Los alumnos de Bizkaia que llevaron a los tribunales su nota de euskera en la PAU han conseguido que, de manera cautelar, esta calificación no cuente en el proceso de admisión universitaria. La decisión llega después de la polémica por la avalancha de ceros y notas muy bajas en el examen de Lengua Vasca y Literatura II, que afectó sobre todo a estudiantes de centros concertados del modelo A, donde la mayoría de las materias se imparten en castellano.
Los Juzgados de lo Contencioso Administrativo de Bilbao han empezado este lunes a notificar de manera individual las resoluciones a los alumnos y a sus representantes legales. Según estas medidas cautelares, "las calificaciones del ejercicio de Lengua Vasca y Literatura II" no se tienen que tener en cuenta o quedan en suspenso de forma provisional. Uno de los representantes del despacho de abogados que defiende a varias familias de Bizkaia ha asegurado que la decisión ya es firme con respecto a estas medidas provisionales: "Es definitivo".
La resolución también ordena comunicar la decisión a la Universidad del País Vasco, la UPV/EHU, para que estas notas no se incluyan temporalmente en el cálculo de la nota de acceso y de admisión. Esto afecta al procedimiento de preinscripción, la asignación de plazas y la matrícula, mientras no haya una resolución definitiva sobre el recurso principal. El mismo escrito judicial, sin embargo, advierte de los riesgos para los estudiantes afectados. En concreto, señala que, "en caso de dictarse sentencia desestimatoria en el pleito principal, podrá perder la plaza a la que tenga acceso con ocasión de la ejecución de esta medida cautelar".

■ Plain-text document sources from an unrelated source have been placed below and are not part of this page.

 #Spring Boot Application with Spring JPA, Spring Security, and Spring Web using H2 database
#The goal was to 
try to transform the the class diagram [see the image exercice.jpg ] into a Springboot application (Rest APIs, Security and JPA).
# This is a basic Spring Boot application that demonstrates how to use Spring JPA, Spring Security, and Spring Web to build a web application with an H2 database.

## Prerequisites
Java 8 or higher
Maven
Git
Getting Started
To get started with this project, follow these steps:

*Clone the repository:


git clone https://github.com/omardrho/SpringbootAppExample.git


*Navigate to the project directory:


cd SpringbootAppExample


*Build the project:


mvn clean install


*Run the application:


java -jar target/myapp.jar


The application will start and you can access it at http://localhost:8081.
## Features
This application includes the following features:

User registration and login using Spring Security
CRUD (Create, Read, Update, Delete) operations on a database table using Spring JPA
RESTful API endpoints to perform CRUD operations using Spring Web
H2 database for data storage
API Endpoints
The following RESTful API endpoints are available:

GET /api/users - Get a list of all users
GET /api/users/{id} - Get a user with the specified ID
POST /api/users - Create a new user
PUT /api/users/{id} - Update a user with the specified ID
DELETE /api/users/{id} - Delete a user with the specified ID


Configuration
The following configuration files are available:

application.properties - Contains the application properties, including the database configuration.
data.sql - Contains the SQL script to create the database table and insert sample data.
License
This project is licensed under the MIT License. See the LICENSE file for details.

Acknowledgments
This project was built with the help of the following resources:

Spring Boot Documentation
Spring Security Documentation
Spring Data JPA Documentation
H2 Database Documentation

Una polémica que ha levantado mucha polvareda
El conflicto se abrió después de que decenas de familias denunciaran calificaciones que consideran desproporcionadas y difíciles de entender. La polémica se concentró especialmente en Bizkaia y en varios centros del modelo A, después de que se detectaran numerosos ceros en la prueba de euskera. En un primer momento, la universidad atribuyó algunos casos a un error informático relacionado con ocho alumnos que constaban como no presentados, pero la controversia fue más allá.
La demanda, presentada por el abogado Iñaki Picaza, sostiene que durante el proceso de corrección se vulneró la garantía de anonimato de los estudiantes y de los centros de procedencia. "El procedimiento es nulo porque se han saltado la garantía esencial de anonimato. No pedimos una nueva corrección, sino que esta nota no se tenga por puesta", declaró el letrado. Picaza también ha advertido de la presión del calendario universitario: "El tiempo juega en contra nuestra".
La universidad revisó más de 8.100 pruebas y, según explicó el rector, en el 80% de los casos la calificación casi no varió y se mantuvo próxima al cero, con incrementos que no superaban los dos puntos.